Set up authentication credentials in remote Iceberg catalog
Catalog federation to a remote Iceberg catalog uses the OAuth2 credentials of the principal configured with metadata access. This authentication mechanism allows the AWS Glue Data Catalog to access the metadata of various objects (such as databases, and tables) within the remote catalogs, based on the privileges associated with the principal. To support proper functionality, you must grant the principal with the necessary permissions to read the metadata of these objects. Generate the CLIENT_ID and CLIENT_SECRET to enable OAuth based authentication for the integration principal.
Create AWS Glue catalog federation using connection to remote Iceberg catalog
Create a federated catalog in the Data Catalog that mirrors a catalog object in the remote Iceberg catalog server and is used by the AWS Glue service to federate metadata queries such as ListDatabases, ListTables, and GetTable to the remote catalog. As data lake administrator, you can create a federated catalog in the Data Catalog using an AWS Glue connection object that is registered with AWS Lake Formation.
Configure data source connection for AWS Glue connection
Catalog federation uses an AWS Glue connection for metadata access when you provide authentication and Iceberg REST API endpoint configurations in the remote catalog. The AWS Glue connection supports OAuth2 or custom as the authentication method.

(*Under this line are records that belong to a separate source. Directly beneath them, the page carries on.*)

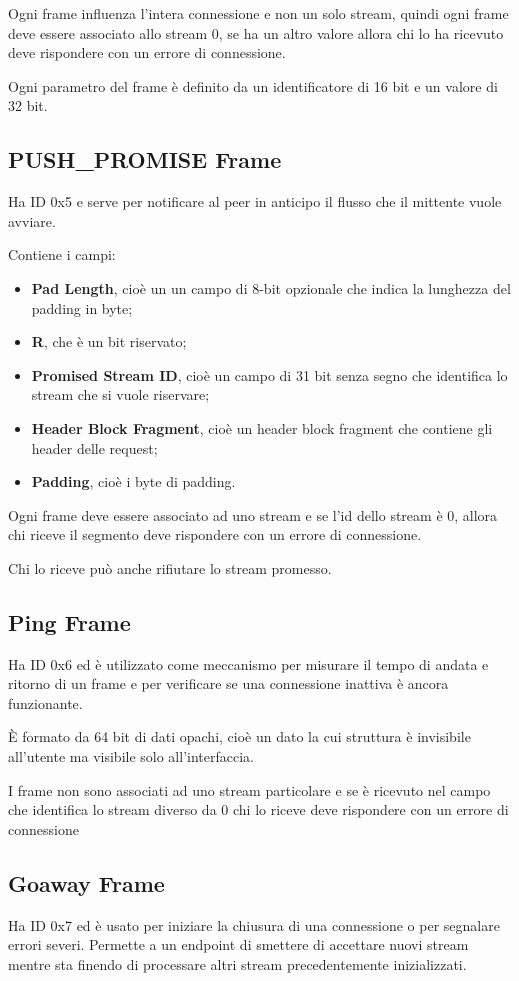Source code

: \documentclass[12pt, a4paper]{article} %
\begin{document}
Ogni frame influenza l'intera connessione e non un solo stream, quindi ogni frame deve essere associato allo stream 0, se ha un altro valore allora chi lo ha ricevuto deve rispondere con un errore di connessione.

Ogni parametro del frame è definito da un identificatore di 16 bit e un valore di 32 bit.

\subsection{PUSH\_PROMISE Frame}
Ha ID 0x5 e serve per notificare al peer in anticipo il flusso che il mittente vuole avviare.

Contiene i campi:
\begin{itemize}
  \item \textbf{Pad Length}, cioè un un campo di 8-bit opzionale che indica la lunghezza del padding in byte;
  \item \textbf{R}, che è un bit riservato;
  \item \textbf{Promised Stream ID}, cioè un campo di 31 bit senza segno che identifica lo stream che si vuole riservare;
  \item \textbf{Header Block Fragment}, cioè un header block fragment che contiene gli header delle request;
  \item \textbf{Padding}, cioè i byte di padding.
\end{itemize}

Ogni frame deve essere associato ad uno stream e se l'id dello stream è 0, allora chi riceve il segmento deve rispondere con un errore di connessione.

Chi lo riceve può anche rifiutare lo stream promesso.

\subsection{Ping Frame}
Ha ID 0x6 ed è utilizzato come meccanismo per misurare il tempo di andata e ritorno di un frame e per verificare se una connessione inattiva è ancora funzionante.

\uppercase{è} formato da 64 bit di dati opachi, cioè un dato la cui struttura è invisibile all'utente ma visibile solo all'interfaccia.

I frame non sono associati ad uno stream particolare e se è ricevuto nel campo che identifica lo stream diverso da 0 chi lo riceve deve rispondere con un errore di connessione

\subsection{Goaway Frame}
Ha ID 0x7 ed è usato per iniziare la chiusura di una connessione o per segnalare errori severi. Permette a un endpoint di smettere di accettare nuovi stream mentre sta finendo di processare altri stream precedentemente inizializzati.
\end{document}
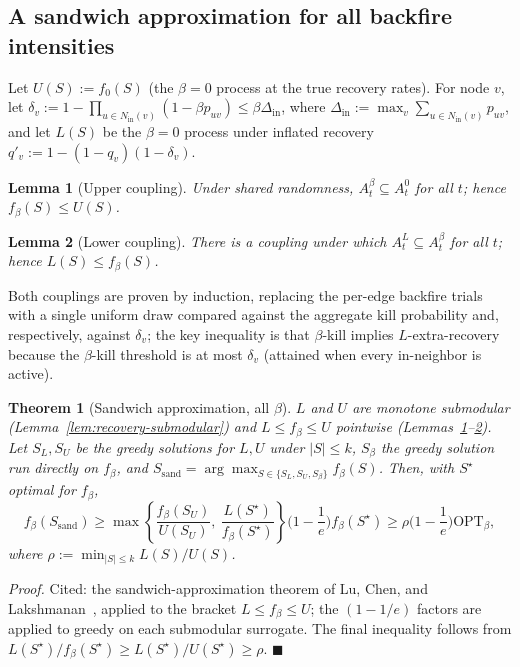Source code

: \documentclass[journal]{IEEEtran}
\newtheorem{theorem}{Theorem}
\newtheorem{lemma}{Lemma}
\newcommand{\eqdef}{:=}
\begin{document}
\subsection{A sandwich approximation for all backfire intensities}

Let $U(S)\eqdef f_0(S)$ (the $\beta=0$ process at the true recovery rates).
For node $v$, let
$\delta_v \eqdef 1-\prod_{u\in N_{\mathrm{in}}(v)}(1-\beta p_{uv}) \le \beta\Delta_{\mathrm{in}}$,
where $\Delta_{\mathrm{in}}\eqdef\max_v\sum_{u\in N_{\mathrm{in}}(v)}p_{uv}$,
and let $L(S)$ be the $\beta=0$ process under inflated recovery
$q'_v\eqdef1-(1-q_v)(1-\delta_v)$.

\begin{lemma}[Upper coupling]
\label{lem:upper}
Under shared randomness, $A^\beta_t\subseteq A^0_t$ for all $t$; hence
$f_\beta(S)\le U(S)$.
\end{lemma}

\begin{lemma}[Lower coupling]
\label{lem:lower}
There is a coupling under which $A^L_t\subseteq A^\beta_t$ for all $t$;
hence $L(S)\le f_\beta(S)$.
\end{lemma}

Both couplings are proven by induction, replacing the per-edge backfire
trials with a single uniform draw compared against the aggregate kill
probability and, respectively, against $\delta_v$; the key inequality is
that $\beta$-kill implies $L$-extra-recovery because the $\beta$-kill
threshold is at most $\delta_v$ (attained when every in-neighbor is
active).

\begin{theorem}[Sandwich approximation, all $\beta$]
\label{thm:sandwich}
$L$ and $U$ are monotone submodular (Lemma~\ref{lem:recovery-submodular})
and $L\le f_\beta\le U$ pointwise (Lemmas~\ref{lem:upper}--\ref{lem:lower}).
Let $S_L, S_U$ be the greedy solutions for $L, U$ under $|S|\le k$, $S_\beta$
the greedy solution run directly on $f_\beta$, and
$S_{\mathrm{sand}}=\arg\max_{S\in\{S_L,S_U,S_\beta\}} f_\beta(S)$. Then, with
$S^\star$ optimal for $f_\beta$,
\begin{equation}
f_\beta(S_{\mathrm{sand}}) \ge \max\left\{\frac{f_\beta(S_U)}{U(S_U)},\ \frac{L(S^\star)}{f_\beta(S^\star)}\right\}\Big(1-\frac1e\Big) f_\beta(S^\star) \ge \rho\Big(1-\frac1e\Big)\mathrm{OPT}_\beta,
\end{equation}
where $\rho \eqdef \min_{|S|\le k} L(S)/U(S)$.
\end{theorem}
\emph{Proof.} Cited: the sandwich-approximation theorem of Lu, Chen, and
Lakshmanan~\cite{lu2015competition}, applied to the bracket $L\le f_\beta\le U$;
the $(1-1/e)$ factors are~\cite{nemhauser1978analysis} applied to greedy on
each submodular surrogate. The final inequality follows from
$L(S^\star)/f_\beta(S^\star)\ge L(S^\star)/U(S^\star)\ge\rho$. $\blacksquare$
\end{document}
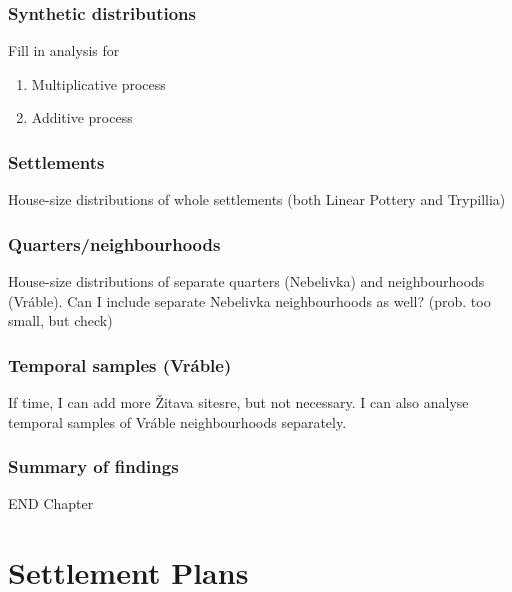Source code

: \documentclass[
  12pt,
]{book}
\begin{document}
\hypertarget{synthetic-distributions}{%
\section{Synthetic distributions}\label{synthetic-distributions}}

Fill in analysis for

\begin{enumerate}
\def\labelenumi{\arabic{enumi}.}
\item
  Multiplicative process
\item
  Additive process
\end{enumerate}

\hypertarget{settlements}{%
\section{Settlements}\label{settlements}}

House-size distributions of whole settlements (both Linear Pottery and Trypillia)

\hypertarget{quartersneighbourhoods}{%
\section{Quarters/neighbourhoods}\label{quartersneighbourhoods}}

House-size distributions of separate quarters (Nebelivka) and neighbourhoods (Vráble). Can I include separate Nebelivka neighbourhoods as well? (prob. too small, but check)

\hypertarget{temporal-samples-vruxe1ble}{%
\section{Temporal samples (Vráble)}\label{temporal-samples-vruxe1ble}}

If time, I can add more Žitava sitesre, but not necessary. I can also analyse temporal samples of Vráble neighbourhoods separately.

\hypertarget{summary-of-findings}{%
\section{Summary of findings}\label{summary-of-findings}}

END Chapter

\hypertarget{part-settlement-plans}{%
\part{Settlement Plans}\label{part-settlement-plans}}
\end{document}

Connect using OAuth2 authentication
For the OAuth2 authentication method, you can provide a client secret either directly as input or stored in AWS Secrets Manager and used by the AWS Glue connection object during authentication. AWS Glue internally manages the token refresh upon expiration. To store the client secret in Secrets manager, complete the following steps:
- On the Secrets Manager console, choose Secrets in the navigation pane.

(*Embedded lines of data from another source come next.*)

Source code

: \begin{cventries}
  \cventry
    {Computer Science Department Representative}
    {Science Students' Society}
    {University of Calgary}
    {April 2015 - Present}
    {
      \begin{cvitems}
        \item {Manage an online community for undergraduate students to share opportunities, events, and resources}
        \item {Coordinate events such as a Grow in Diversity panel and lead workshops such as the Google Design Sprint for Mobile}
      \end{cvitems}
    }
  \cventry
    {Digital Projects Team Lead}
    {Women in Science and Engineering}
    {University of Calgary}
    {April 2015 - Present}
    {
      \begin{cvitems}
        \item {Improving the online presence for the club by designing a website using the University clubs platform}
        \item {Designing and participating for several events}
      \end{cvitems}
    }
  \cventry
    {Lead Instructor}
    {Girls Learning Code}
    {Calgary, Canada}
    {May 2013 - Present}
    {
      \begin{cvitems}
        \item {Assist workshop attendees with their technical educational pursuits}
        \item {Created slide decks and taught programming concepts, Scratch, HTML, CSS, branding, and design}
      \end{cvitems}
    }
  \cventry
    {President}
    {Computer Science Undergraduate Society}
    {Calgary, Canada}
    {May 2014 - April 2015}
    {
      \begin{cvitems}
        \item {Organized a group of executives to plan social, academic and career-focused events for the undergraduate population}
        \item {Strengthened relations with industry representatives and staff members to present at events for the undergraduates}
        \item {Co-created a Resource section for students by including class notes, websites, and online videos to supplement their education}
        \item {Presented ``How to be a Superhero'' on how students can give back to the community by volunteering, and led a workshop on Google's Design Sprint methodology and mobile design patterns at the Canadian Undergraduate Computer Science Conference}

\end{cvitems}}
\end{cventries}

- Choose Store a new secret.
- Choose Other type of secret, provide the key name as
USER_MANAGED_CLIENT_APPLICATION_CLIENT_SECRET, and enter the client secret value. - Choose Next and provide a name for the secret.
- Choose Next and choose Store to save the secret.

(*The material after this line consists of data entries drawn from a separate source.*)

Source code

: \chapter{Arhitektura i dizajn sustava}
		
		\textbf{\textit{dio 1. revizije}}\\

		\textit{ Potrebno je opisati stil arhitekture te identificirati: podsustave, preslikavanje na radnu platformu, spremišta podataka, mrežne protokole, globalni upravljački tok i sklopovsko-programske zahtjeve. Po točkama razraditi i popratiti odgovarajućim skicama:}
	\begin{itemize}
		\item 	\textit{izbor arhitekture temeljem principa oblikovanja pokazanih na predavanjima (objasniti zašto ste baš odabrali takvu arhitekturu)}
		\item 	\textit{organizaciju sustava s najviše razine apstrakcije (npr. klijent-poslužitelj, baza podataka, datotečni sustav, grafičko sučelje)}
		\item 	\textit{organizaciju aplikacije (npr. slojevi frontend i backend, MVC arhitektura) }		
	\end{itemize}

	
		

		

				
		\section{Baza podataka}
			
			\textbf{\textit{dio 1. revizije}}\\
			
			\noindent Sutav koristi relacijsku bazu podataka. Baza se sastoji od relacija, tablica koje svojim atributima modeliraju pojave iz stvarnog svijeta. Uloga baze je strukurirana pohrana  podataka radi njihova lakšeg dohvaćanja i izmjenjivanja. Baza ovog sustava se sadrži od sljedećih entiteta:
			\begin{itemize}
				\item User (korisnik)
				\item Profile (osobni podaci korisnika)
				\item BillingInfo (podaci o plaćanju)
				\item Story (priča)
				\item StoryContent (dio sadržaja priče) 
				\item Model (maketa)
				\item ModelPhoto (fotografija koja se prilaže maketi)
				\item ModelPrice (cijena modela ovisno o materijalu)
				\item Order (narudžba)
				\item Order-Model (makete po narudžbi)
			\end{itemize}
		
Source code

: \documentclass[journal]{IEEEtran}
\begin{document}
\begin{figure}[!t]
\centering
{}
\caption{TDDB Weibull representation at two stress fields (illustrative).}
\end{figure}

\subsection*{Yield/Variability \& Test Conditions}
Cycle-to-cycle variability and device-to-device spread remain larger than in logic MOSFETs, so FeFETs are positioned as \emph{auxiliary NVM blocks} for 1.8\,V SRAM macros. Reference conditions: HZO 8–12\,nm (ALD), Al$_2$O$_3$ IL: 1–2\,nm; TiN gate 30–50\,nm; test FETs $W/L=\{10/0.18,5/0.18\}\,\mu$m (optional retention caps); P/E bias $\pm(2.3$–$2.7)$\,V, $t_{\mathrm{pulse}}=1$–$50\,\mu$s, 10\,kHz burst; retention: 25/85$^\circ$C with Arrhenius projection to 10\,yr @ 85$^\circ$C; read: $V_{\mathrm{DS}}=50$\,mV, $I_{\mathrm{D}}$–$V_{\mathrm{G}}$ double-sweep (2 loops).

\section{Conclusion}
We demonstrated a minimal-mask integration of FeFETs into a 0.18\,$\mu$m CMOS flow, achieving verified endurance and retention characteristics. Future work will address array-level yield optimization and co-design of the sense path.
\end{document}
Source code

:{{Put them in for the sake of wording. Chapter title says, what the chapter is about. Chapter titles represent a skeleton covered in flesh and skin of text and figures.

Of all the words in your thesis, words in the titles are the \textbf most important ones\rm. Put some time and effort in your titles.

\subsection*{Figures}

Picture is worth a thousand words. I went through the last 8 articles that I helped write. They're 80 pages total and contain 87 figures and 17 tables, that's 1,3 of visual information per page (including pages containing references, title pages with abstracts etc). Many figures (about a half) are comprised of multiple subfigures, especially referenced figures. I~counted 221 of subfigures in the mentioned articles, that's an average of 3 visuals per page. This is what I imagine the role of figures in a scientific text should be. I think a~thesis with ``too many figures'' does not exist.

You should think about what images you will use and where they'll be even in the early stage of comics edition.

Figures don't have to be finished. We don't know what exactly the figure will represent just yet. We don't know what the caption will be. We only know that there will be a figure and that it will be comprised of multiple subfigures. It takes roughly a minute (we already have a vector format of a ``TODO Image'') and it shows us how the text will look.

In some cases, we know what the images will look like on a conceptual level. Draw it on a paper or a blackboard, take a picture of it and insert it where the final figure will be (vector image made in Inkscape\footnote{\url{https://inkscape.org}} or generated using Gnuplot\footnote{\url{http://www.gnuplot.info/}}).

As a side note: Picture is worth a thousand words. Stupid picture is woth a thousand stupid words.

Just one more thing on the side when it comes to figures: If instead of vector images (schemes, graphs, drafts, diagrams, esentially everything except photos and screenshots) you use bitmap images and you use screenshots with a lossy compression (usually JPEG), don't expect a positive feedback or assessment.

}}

Connect using custom authentication
For custom authentication, use Secrets Manager to store and retrieve the access token. This access token is created, refreshed, and managed by the customer’s application or system, providing proper control and management over the authentication process. To store the access token in Secrets Manager, complete the following steps:
- On the Secrets Manager console, choose Secrets in the navigation pane.
- Choose Store a new secret.
- Choose Other type of secret and provide the key name as
BEARER_TOKENwith the value noted as the access token of the integration principal. - Choose Next and provide a name for the secret.
- Choose Next and choose Store to save the secret.
Register AWS Glue connection with Lake Formation
Create an IAM role that Lake Formation can use to vend credentials and attach permission on S3 bucket prefixes where the Iceberg tables are stored. Optionally, if you’re using Secrets Manager to store the client secret or are using a network configuration, you can add permissions for those services to this role. For instruction, refer to Catalog federation to remote Iceberg catalogs.
Complete the following steps to register the connection:
- On the Lake Formation console, choose Catalogs in the navigation pane.
- Choose Create catalog and select the data source.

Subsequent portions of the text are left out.